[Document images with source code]
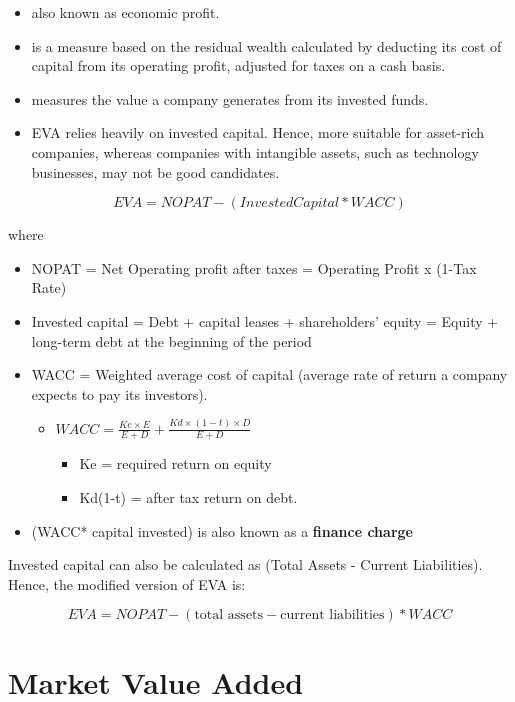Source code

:\documentclass[
]{book}
\providecommand{\tightlist}{%
  \setlength{\itemsep}{0pt}\setlength{\parskip}{0pt}}
\begin{document}
\begin{itemize}
\tightlist
\item
  also known as economic profit.
\item
  is a measure based on the residual wealth calculated by deducting its cost of capital from its operating profit,
  adjusted for taxes on a cash basis.
\item
  measures the value a company generates from its invested funds.
\item
  EVA relies heavily on invested capital. Hence, more suitable for asset-rich companies, whereas companies with
  intangible assets, such as technology businesses, may not be good candidates.
\end{itemize}

\[
EVA = NOPAT - (Invested Capital * WACC)
\]

where

\begin{itemize}
\item
  NOPAT = Net Operating profit after taxes = Operating Profit x (1-Tax Rate)
\item
  Invested capital = Debt + capital leases + shareholders' equity = Equity + long-term debt at the beginning of the
  period
\item
  WACC = Weighted average cost of capital (average rate of return a company expects to pay its investors).

  \begin{itemize}
  \item
    \(WACC = \frac{Ke \times E}{E+D} + \frac{Kd \times (1-t) \times D}{E +D }\)

    \begin{itemize}
    \tightlist
    \item
      Ke = required return on equity
    \item
      Kd(1-t) = after tax return on debt.
    \end{itemize}
  \end{itemize}
\item
  (WACC* capital invested) is also known as a \textbf{finance charge}
\end{itemize}

Invested capital can also be calculated as (Total Assets - Current Liabilities). Hence, the modified version of EVA is:

\[
EVA = NOPAT - (\text{total assets} - \text{current liabilities}) * WACC
\]

\hypertarget{market-value-added}{%
\section{Market Value Added}\label{market-value-added}}
\end{document}

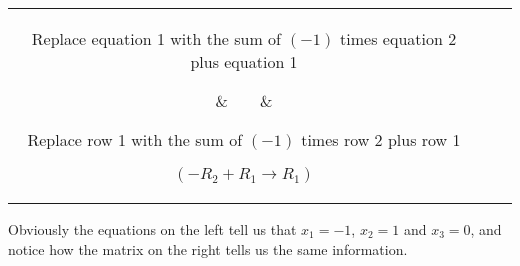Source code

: {\begin{center}
\begin{tabular}{ccc}
\parbox{120pt}{\centering\small Replace equation 1 with the sum of $(-1)$ times equation 2 plus equation 1}
&$\quad \quad$&
\parbox{120pt}{\centering\small Replace row 1 with the sum of $(-1)$ times row 2 plus row 1

$(-R_2+R_1\rightarrow R_1)$}
\\
\\
$\begin{array}{ccccccc}
x_1& &   &&&=&-1\\
   & &x_2&&&=&1\\
   & &   & &x_3&=&0
\end{array}$
&$\quad \quad$&
$\bam{3}
1&0&0&-1\\ 0&1&0&1\\ 0&0&1&0\\
\eam$
\end{tabular}
\end{center}

Obviously the equations on the left tell us that $x_1 = -1$, $x_2 = 1$ and $x_3=0$, and notice how the matrix on the right tells us the same information. }\\




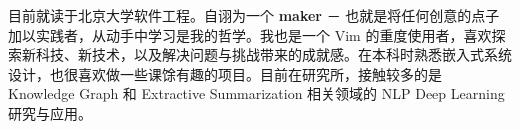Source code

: 

\begin{cvparagraph}

目前就读于北京大学软件工程。自诩为一个 \textbf{maker} － 也就是将任何创意的点子加以实践者，从动手中学习是我的哲学。我也是一个 Vim 的重度使用者，喜欢探索新科技、新技术，以及解决问题与挑战带来的成就感。在本科时熟悉嵌入式系统设计，也很喜欢做一些课馀有趣的项目。目前在研究所，接触较多的是 Knowledge Graph 和 Extractive Summarization 相关领域的 NLP Deep Learning 研究与应用。
\end{cvparagraph}
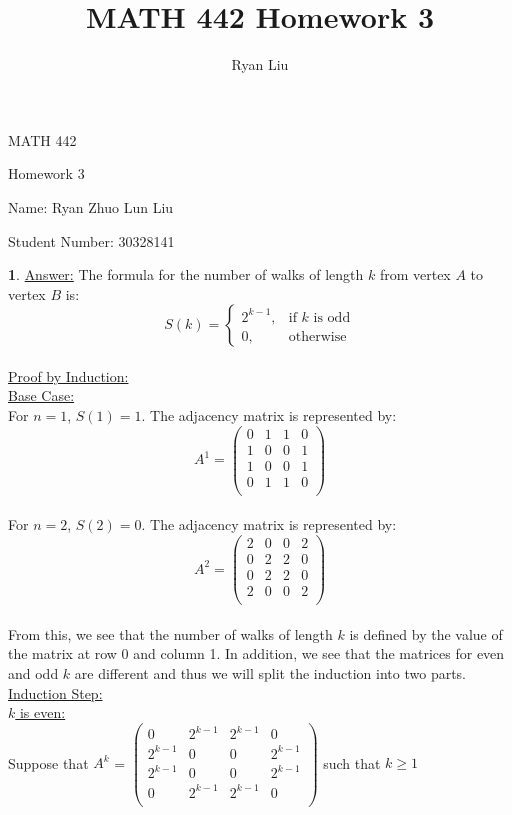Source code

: \documentclass[12pt,a4paper]{article}
\author{Ryan Liu}
\title{MATH 442 Homework 3}
\theoremstyle{definition}
\newtheorem{problem}{}
\begin{document}
\begin{center}
{\huge MATH 442 \par}
{\Large Homework  3  \par}
{\normalsize Name: Ryan Zhuo Lun Liu \par}
{\normalsize Student Number: 30328141 \par}
\end{center}

\begin{problem}
\underline{Answer:} The formula for the number of walks of length $k$ from vertex $A$ to vertex $B$ is: \\

\[
    S(k) =
\begin{cases}
    2^{k - 1},& \text{if } k \text{ is odd} \\
    0,              & \text{otherwise}
\end{cases}
\] \\

\underline{Proof by Induction:} \\
\underline{Base Case:} \\
For $n = 1$, $S(1) = 1$. The adjacency matrix is represented by: \\
\[
A^1 =
\begin{pmatrix}
    0&1&1&0\\
    1&0&0&1\\
    1&0&0&1\\
    0&1&1&0\\
\end{pmatrix}
\] \\

For $n = 2$, $S(2) = 0$. The adjacency matrix is represented by: \\
\[
A^2 =
\begin{pmatrix}
    2&0&0&2\\
    0&2&2&0\\
    0&2&2&0\\
    2&0&0&2\\
\end{pmatrix}
\] \\

From this, we see that the number of walks of length $k$ is defined by the value of the matrix at row 0 and column 1. In addition, we see that the matrices for even and odd $k$ are different and thus we will split the induction into two parts.\\

\underline{Induction Step:} \\
\underline{$k$ is even:} \\
Suppose that $A^k$ = $\begin{pmatrix}
    0&2^{k - 1}&2^{k - 1}&0\\
    2^{k - 1}&0&0&2^{k - 1}\\
    2^{k - 1}&0&0&2^{k - 1}\\
    0&2^{k - 1}&2^{k - 1}&0\\
\end{pmatrix}$  such that $k \geq 1$ \\\\


\end{problem}
\end{document}
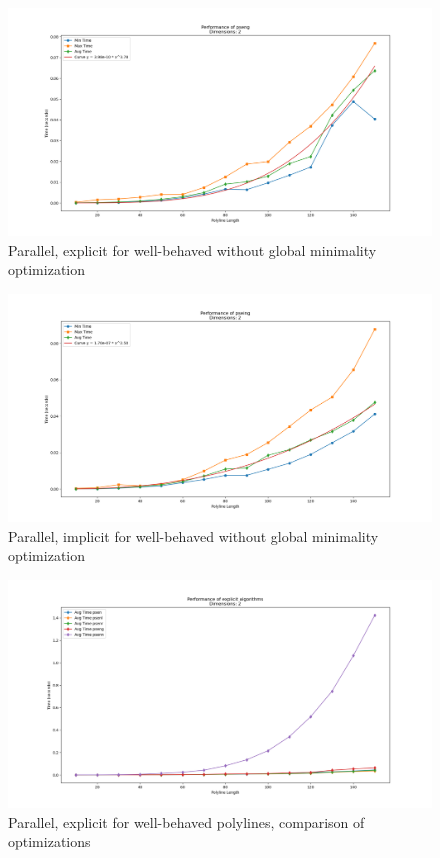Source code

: \begin{figure}[ht]
  \centering
  \includegraphics[scale=0.5, width=\linewidth]{figures/pseng.png}
  \caption{Parallel, explicit for well-behaved without global minimality optimization}
  \label{fig:pseng}
\end{figure}

\begin{figure}[ht]
  \centering
  \includegraphics[scale=0.5, width=\linewidth]{figures/pseing.png}
  \caption{Parallel, implicit for well-behaved without global minimality optimization}
  \label{fig:pseing}
\end{figure}

\begin{figure}[ht]
  \centering
  \includegraphics[scale=0.5, width=\linewidth]{figures/psen-opt1.png}
  \caption{Parallel, explicit for well-behaved polylines, comparison of optimizations}
  \label{fig:psen-opt1}
\end{figure}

* Work required *
Each entry above should be written out again exactly, without its pictures.

* Solution to this exercise *
Source code

:\documentclass[
]{book}
\providecommand{\tightlist}{%
  \setlength{\itemsep}{0pt}\setlength{\parskip}{0pt}}
\begin{document}
\begin{itemize}
\tightlist
\item
  also known as economic profit.
\item
  is a measure based on the residual wealth calculated by deducting its cost of capital from its operating profit,
  adjusted for taxes on a cash basis.
\item
  measures the value a company generates from its invested funds.
\item
  EVA relies heavily on invested capital. Hence, more suitable for asset-rich companies, whereas companies with
  intangible assets, such as technology businesses, may not be good candidates.
\end{itemize}

\[
EVA = NOPAT - (Invested Capital * WACC)
\]

where

\begin{itemize}
\item
  NOPAT = Net Operating profit after taxes = Operating Profit x (1-Tax Rate)
\item
  Invested capital = Debt + capital leases + shareholders' equity = Equity + long-term debt at the beginning of the
  period
\item
  WACC = Weighted average cost of capital (average rate of return a company expects to pay its investors).

  \begin{itemize}
  \item
    \(WACC = \frac{Ke \times E}{E+D} + \frac{Kd \times (1-t) \times D}{E +D }\)

    \begin{itemize}
    \tightlist
    \item
      Ke = required return on equity
    \item
      Kd(1-t) = after tax return on debt.
    \end{itemize}
  \end{itemize}
\item
  (WACC* capital invested) is also known as a \textbf{finance charge}
\end{itemize}

Invested capital can also be calculated as (Total Assets - Current Liabilities). Hence, the modified version of EVA is:

\[
EVA = NOPAT - (\text{total assets} - \text{current liabilities}) * WACC
\]

\hypertarget{market-value-added}{%
\section{Market Value Added}\label{market-value-added}}
\end{document}

Source code

: {\begin{center}
\begin{tabular}{ccc}
\parbox{120pt}{\centering\small Replace equation 1 with the sum of $(-1)$ times equation 2 plus equation 1}
&$\quad \quad$&
\parbox{120pt}{\centering\small Replace row 1 with the sum of $(-1)$ times row 2 plus row 1

$(-R_2+R_1\rightarrow R_1)$}
\\
\\
$\begin{array}{ccccccc}
x_1& &   &&&=&-1\\
   & &x_2&&&=&1\\
   & &   & &x_3&=&0
\end{array}$
&$\quad \quad$&
$\bam{3}
1&0&0&-1\\ 0&1&0&1\\ 0&0&1&0\\
\eam$
\end{tabular}
\end{center}

Obviously the equations on the left tell us that $x_1 = -1$, $x_2 = 1$ and $x_3=0$, and notice how the matrix on the right tells us the same information. }\\




Source code

: 

\begin{cvparagraph}

目前就读于北京大学软件工程。自诩为一个 \textbf{maker} － 也就是将任何创意的点子加以实践者，从动手中学习是我的哲学。我也是一个 Vim 的重度使用者，喜欢探索新科技、新技术，以及解决问题与挑战带来的成就感。在本科时熟悉嵌入式系统设计，也很喜欢做一些课馀有趣的项目。目前在研究所，接触较多的是 Knowledge Graph 和 Extractive Summarization 相关领域的 NLP Deep Learning 研究与应用。
\end{cvparagraph}
Source code

: \documentclass[12pt,a4paper]{article}
\author{Ryan Liu}
\title{MATH 442 Homework 3}
\theoremstyle{definition}
\newtheorem{problem}{}
\begin{document}
\begin{center}
{\huge MATH 442 \par}
{\Large Homework  3  \par}
{\normalsize Name: Ryan Zhuo Lun Liu \par}
{\normalsize Student Number: 30328141 \par}
\end{center}

\begin{problem}
\underline{Answer:} The formula for the number of walks of length $k$ from vertex $A$ to vertex $B$ is: \\

\[
    S(k) =
\begin{cases}
    2^{k - 1},& \text{if } k \text{ is odd} \\
    0,              & \text{otherwise}
\end{cases}
\] \\

\underline{Proof by Induction:} \\
\underline{Base Case:} \\
For $n = 1$, $S(1) = 1$. The adjacency matrix is represented by: \\
\[
A^1 =
\begin{pmatrix}
    0&1&1&0\\
    1&0&0&1\\
    1&0&0&1\\
    0&1&1&0\\
\end{pmatrix}
\] \\

For $n = 2$, $S(2) = 0$. The adjacency matrix is represented by: \\
\[
A^2 =
\begin{pmatrix}
    2&0&0&2\\
    0&2&2&0\\
    0&2&2&0\\
    2&0&0&2\\
\end{pmatrix}
\] \\

From this, we see that the number of walks of length $k$ is defined by the value of the matrix at row 0 and column 1. In addition, we see that the matrices for even and odd $k$ are different and thus we will split the induction into two parts.\\

\underline{Induction Step:} \\
\underline{$k$ is even:} \\
Suppose that $A^k$ = $\begin{pmatrix}
    0&2^{k - 1}&2^{k - 1}&0\\
    2^{k - 1}&0&0&2^{k - 1}\\
    2^{k - 1}&0&0&2^{k - 1}\\
    0&2^{k - 1}&2^{k - 1}&0\\
\end{pmatrix}$  such that $k \geq 1$ \\\\


\end{problem}
\end{document}
Source code

: \begin{figure}[ht]
  \centering
  \includegraphics[scale=0.5, width=\linewidth]{figures/pseng.png}
  \caption{Parallel, explicit for well-behaved without global minimality optimization}
  \label{fig:pseng}
\end{figure}

\begin{figure}[ht]
  \centering
  \includegraphics[scale=0.5, width=\linewidth]{figures/pseing.png}
  \caption{Parallel, implicit for well-behaved without global minimality optimization}
  \label{fig:pseing}
\end{figure}

\begin{figure}[ht]
  \centering
  \includegraphics[scale=0.5, width=\linewidth]{figures/psen-opt1.png}
  \caption{Parallel, explicit for well-behaved polylines, comparison of optimizations}
  \label{fig:psen-opt1}
\end{figure}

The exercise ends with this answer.